勿論、目標はK部隊ではなかった。長10センチ砲の砲口ではなく細長い砲身が見えているし、K部隊よりも遠距離を狙っているようだったからだ。
暫く間の抜けた時間が経った。発射速度が高いものだから、初弾が着弾するよりも次弾が発射される方が早いようだった。
笠原大尉は、双眼鏡を島風が目標としているように向けようとしていた。だが、それよりも早くアンソンの右舷前方方向に配置されていた見張員が声を上げていた。
「右舷前方2時、榴弾の着弾……いや空中で炸裂した。曳火砲撃の模様……」
妙だった。島風から放たれたのは本来対空戦闘用の榴弾として運用される通常弾のようだった。高角砲として運用される際は、着弾時に目標機が存在すると予想される位置にすばやく多数の砲弾を撃ち込んで、爆散する弾片で敵機を切り裂くのだ。
長10センチ砲が、従来の高角砲の主流だった12.7センチ砲よりも弾頭重量、すなわち爆散する破片によって生じる危害半径の縮小に甘んじても小口径化が図られたのは、高速化が進む航空機に対抗するために高初速化が図られていたからだ。
つまり爆散塊の縮小よりも、発砲から着弾点までの到達時間を短縮する方が優先されたということだった。この到達時間が長引けば、それだけ予想しうる目標機の位置が拡散してしまうからだ。
それに砲弾の小口径化によって結果的に初速だけではなく発射速度も向上していたから、一発あたりの危害半径が減少した分は単位時間あたりの発射数を増大させて対応する、それが基本的な考え方だった。
言い換えれば、危害半径の減少は発射数で補うことが出来るのだが、砲弾が炸裂するまでの到達時間を減少させるのは高初速化以外にはなしえないという判断だったのだろう。
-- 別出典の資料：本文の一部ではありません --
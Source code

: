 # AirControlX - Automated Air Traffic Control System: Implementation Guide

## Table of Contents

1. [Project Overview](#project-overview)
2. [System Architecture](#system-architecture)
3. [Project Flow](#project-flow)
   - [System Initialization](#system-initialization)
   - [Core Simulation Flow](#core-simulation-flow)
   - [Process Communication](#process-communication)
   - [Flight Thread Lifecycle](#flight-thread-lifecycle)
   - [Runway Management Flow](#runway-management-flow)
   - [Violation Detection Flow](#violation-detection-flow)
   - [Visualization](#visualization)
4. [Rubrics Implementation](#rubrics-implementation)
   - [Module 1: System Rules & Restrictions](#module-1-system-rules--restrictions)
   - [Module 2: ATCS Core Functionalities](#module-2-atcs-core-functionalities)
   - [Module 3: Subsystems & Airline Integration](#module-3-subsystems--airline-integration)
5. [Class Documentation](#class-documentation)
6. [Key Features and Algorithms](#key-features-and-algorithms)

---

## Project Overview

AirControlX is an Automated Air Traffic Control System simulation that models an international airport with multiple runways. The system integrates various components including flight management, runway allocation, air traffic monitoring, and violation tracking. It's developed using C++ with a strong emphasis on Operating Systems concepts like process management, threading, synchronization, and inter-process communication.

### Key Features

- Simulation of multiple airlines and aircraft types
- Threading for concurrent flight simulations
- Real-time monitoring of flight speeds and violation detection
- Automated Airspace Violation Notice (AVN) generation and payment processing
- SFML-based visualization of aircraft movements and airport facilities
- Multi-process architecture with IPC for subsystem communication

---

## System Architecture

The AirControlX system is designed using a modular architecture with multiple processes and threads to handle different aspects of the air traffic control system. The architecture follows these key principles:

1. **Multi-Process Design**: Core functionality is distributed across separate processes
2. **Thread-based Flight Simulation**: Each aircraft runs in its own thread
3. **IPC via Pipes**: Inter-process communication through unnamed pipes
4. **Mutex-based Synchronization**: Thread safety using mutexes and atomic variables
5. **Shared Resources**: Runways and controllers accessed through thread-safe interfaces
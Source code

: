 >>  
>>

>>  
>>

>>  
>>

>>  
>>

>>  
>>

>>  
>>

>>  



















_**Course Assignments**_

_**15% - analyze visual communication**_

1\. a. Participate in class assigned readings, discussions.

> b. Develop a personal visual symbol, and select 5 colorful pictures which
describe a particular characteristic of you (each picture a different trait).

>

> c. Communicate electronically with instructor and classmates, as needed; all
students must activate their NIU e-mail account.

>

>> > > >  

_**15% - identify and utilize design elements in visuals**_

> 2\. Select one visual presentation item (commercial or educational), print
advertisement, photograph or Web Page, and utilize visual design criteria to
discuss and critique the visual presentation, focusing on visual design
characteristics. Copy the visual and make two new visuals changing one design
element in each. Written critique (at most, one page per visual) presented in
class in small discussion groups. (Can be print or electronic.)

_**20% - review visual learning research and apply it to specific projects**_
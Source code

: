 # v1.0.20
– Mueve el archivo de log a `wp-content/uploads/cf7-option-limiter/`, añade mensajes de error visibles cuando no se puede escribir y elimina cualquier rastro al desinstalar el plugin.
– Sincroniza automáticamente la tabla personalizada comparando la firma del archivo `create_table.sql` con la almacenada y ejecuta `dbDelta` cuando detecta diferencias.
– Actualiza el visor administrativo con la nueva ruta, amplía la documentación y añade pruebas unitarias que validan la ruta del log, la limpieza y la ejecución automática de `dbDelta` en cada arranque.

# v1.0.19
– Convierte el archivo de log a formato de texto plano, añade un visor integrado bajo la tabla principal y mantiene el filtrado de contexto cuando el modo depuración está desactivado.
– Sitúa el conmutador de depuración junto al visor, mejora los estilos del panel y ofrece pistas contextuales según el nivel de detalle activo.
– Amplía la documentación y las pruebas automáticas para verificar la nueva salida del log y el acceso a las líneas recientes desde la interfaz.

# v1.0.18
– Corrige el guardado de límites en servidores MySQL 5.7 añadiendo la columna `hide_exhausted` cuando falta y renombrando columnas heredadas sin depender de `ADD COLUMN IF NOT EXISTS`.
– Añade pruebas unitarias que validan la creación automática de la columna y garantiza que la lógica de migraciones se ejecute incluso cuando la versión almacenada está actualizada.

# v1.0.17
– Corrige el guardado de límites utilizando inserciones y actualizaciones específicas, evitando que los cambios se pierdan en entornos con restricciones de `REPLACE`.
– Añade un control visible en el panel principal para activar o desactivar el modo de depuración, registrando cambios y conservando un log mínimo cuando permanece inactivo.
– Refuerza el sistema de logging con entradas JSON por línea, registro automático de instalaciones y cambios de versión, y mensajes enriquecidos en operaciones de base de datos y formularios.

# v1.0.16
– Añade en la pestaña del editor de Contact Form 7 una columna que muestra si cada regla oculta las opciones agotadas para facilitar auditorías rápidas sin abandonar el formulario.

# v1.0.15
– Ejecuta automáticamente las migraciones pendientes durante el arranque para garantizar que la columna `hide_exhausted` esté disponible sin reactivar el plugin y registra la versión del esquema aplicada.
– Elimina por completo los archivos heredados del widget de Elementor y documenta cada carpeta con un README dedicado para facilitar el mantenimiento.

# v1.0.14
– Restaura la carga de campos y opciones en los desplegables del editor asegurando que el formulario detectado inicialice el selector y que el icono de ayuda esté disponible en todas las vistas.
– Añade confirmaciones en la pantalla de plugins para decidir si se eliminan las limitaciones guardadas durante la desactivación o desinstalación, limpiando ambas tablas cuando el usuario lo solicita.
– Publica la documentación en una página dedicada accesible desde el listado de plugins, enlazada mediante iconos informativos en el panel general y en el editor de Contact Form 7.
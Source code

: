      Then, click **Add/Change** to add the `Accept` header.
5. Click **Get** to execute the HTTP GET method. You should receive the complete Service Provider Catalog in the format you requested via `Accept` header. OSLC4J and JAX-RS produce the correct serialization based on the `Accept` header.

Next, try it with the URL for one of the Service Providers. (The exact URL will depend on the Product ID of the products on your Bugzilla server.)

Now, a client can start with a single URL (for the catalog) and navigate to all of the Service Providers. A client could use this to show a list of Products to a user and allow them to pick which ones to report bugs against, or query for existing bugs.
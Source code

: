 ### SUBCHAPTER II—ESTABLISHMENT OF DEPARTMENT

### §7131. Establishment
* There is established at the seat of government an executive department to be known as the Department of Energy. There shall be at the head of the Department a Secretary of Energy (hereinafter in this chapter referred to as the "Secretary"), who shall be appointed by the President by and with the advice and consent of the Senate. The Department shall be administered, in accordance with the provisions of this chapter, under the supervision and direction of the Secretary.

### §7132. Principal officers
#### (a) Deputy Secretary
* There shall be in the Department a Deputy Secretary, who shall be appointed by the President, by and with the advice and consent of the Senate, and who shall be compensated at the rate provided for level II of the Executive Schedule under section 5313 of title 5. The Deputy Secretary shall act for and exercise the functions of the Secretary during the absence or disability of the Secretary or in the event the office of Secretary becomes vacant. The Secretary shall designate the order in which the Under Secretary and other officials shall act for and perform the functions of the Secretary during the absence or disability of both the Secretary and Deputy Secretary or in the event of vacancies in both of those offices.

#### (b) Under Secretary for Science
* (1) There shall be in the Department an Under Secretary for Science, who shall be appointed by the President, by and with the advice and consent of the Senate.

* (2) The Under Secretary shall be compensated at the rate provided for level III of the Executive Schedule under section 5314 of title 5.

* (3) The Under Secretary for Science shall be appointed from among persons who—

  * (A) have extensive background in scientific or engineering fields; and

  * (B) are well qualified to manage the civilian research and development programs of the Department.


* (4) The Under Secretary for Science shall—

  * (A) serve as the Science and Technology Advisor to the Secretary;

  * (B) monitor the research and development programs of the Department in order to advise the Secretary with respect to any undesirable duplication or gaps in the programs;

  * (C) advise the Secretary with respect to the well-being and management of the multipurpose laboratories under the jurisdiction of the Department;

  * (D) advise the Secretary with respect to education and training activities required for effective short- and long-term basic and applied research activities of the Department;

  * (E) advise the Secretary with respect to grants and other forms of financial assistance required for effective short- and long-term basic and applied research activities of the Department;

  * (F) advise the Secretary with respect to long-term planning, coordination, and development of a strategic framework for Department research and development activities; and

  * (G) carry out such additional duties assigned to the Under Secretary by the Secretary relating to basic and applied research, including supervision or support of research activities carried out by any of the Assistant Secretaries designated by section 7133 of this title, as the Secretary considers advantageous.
ただし、こうした対空戦闘能力を重視した長10センチ砲の特性は、その一方で対水上砲戦向けとは言いがたかった。元々、軍縮条約の規定に縛られた駆逐艦主砲弾は、砲弾重量の点で大口径砲を多数有する巡洋艦以上とは大きな威力の差があった。
特に長10センチ砲は、ある程度以上の装甲を有する相手には殆ど有効弾を与えることが出来ない可能性が高かった。弾頭部の重量が小さいために、弾片防護以上の装甲を貫くだけの威力がなかったからだ。
最近になって建造されている一部の搭載艦で高角砲ではなく両用砲とされているのは、対水上戦闘にも投入される駆逐艦に搭載されるにあたって、汎用性を有しているかのように呼称されるようになっただけに過ぎないのではないか。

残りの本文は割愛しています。